Another Odyssey Begins
Yes Another Greek Salad

A Theater is a Place You Go To Get a Better View

At the theater at Epidaurus

We got an early start--6.30am wake-up call, 7.30am breakfast, and 8.30am on the bus.

I'm not sure if everyone else would agree with me, but I was very pleased with the results of this early start: We were the first to visit the sanctuary of Epidauros and had the site all to ourselves (except for a couple of dogs sunning themselves).

Not sure when this phone booth was last used.

Pine trees and a phone booth

Just us in the theater.

Walking to the theater at Epidaurus

'Theater,' as our guide Emilios said, means 'a place where you get a better view of things'---theomai means 'I see, watch' in ancient Greek---here's the view from the top row of the Epidauros theater.

Theater at Epidaurus and the view (of the seat) beyond

We then drove a half-hour to Mykines, which is the modern name for the ancient site of Mycenae, once the seat of the kings in the Mycenean Age (ca. 1600-1100 BCE).

This is the famous Lion Gate, with two lions in a sort of triangular formation and an upside-down column between them.

At the Lion Gate

This is the view from atop the citadel.

Citadel at Mycenae and view of the lands below

About a minute's drive away, we saw the 'Tomb of Atreus'---it's a tholos tomb, tholos meaning 'beehive' as that was the shape of the tomb.

Outside the tholos tomb

The roof is conical, with the point--the 'keystone'--being at the top. The whole roof is made from stones set tightly in together.

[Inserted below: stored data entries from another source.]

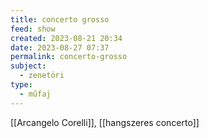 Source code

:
 ```yaml
---
title: concerto grosso
feed: show
created: 2023-08-21 20:34
date: 2023-08-27 07:37
permalink: concerto-grosso
subject:
  - zenetöri
type:
  - műfaj
---
```


[[Arcangelo Corelli]], [[hangszeres concerto]]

Interior of roof of tholos tomb

After a morning of visiting two archaeological sites, time for lunch, of course.

Kolizeras Restaurant

We've eaten at this restaurant for the three years I have taken students to Greece and I've ordered the same thing for lunch for three years in a row (at the same price):

Greek salad

We drove over the mountains to cross to the western coast of the Pelopponese---there is still snow in the mountains.

Snow in Greece

In speaking to Emilios, I learned that, last year, he had had another teacher leading a group of students, and that teacher also has an autistic son---and the child came on the trip, bus and all! He was apparently non-verbal and mostly quiet. Emilios had (understandably) confused her and me---I showed him Charlie's photo so he'd know that it was not Charlie who was that trip. There followed a very interesting conversation about disability and Greek society throughout which I said a few 'somedays.'

As in, someday, Jim and Charlie (whose sleeping schedule is very off and who has been insisting that my dad sit in the passenger seat of the white car; fun bike ride in Jersey horse country) will be standing in the theatre of Epidauros and surveying the plains of Argos like the Mycenean kings once did, too.

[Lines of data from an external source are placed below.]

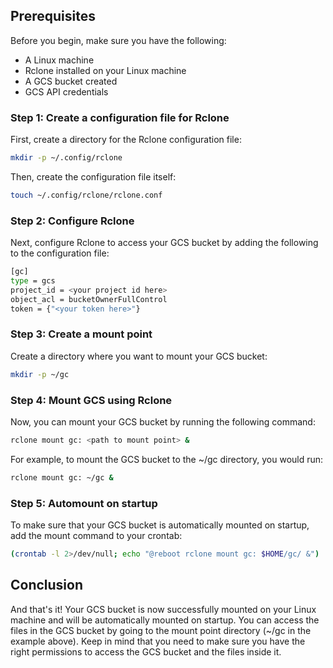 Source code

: ## Prerequisites ##
Before you begin, make sure you have the following:

* A Linux machine
* Rclone installed on your Linux machine
* A GCS bucket created
* GCS API credentials

### Step 1: Create a configuration file for Rclone ###
First, create a directory for the Rclone configuration file:

```bash
mkdir -p ~/.config/rclone
```
Then, create the configuration file itself:

```bash
touch ~/.config/rclone/rclone.conf
```
### Step 2: Configure Rclone ###
Next, configure Rclone to access your GCS bucket by adding the following to the configuration file:

```bash
[gc]
type = gcs
project_id = <your project id here>
object_acl = bucketOwnerFullControl
token = {"<your token here>"}
```
### Step 3: Create a mount point ###
Create a directory where you want to mount your GCS bucket:

```bash
mkdir -p ~/gc
```
### Step 4: Mount GCS using Rclone ###
Now, you can mount your GCS bucket by running the following command:

```bash
rclone mount gc: <path to mount point> &
```
For example, to mount the GCS bucket to the ~/gc directory, you would run:

```bash
rclone mount gc: ~/gc &
```
### Step 5: Automount on startup ###
To make sure that your GCS bucket is automatically mounted on startup, add the mount command to your crontab:

```bash
(crontab -l 2>/dev/null; echo "@reboot rclone mount gc: $HOME/gc/ &") | crontab -
```
## Conclusion ##
And that's it! Your GCS bucket is now successfully mounted on your Linux machine and will be automatically mounted on startup. You can access the files in the GCS bucket by going to the mount point directory (~/gc in the example above). Keep in mind that you need to make sure you have the right permissions to access the GCS bucket and the files inside it.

This reminds me of the "somedays" I had in Italy last January. We're in Verona and I'm sitting on a park bench crying because this would be something I wouldn't be able to do in the future. "How can I bring Tobey here?" "What would he eat?" "How could I keep him calm/safe?" Marc kept telling me that I was getting way ahead of myself. Why couldn't I bring Tobey? Whose to say that Tobey wouldn't want to come with us?? I calmed down but every once in a while, those "someday" conversations get the better of me.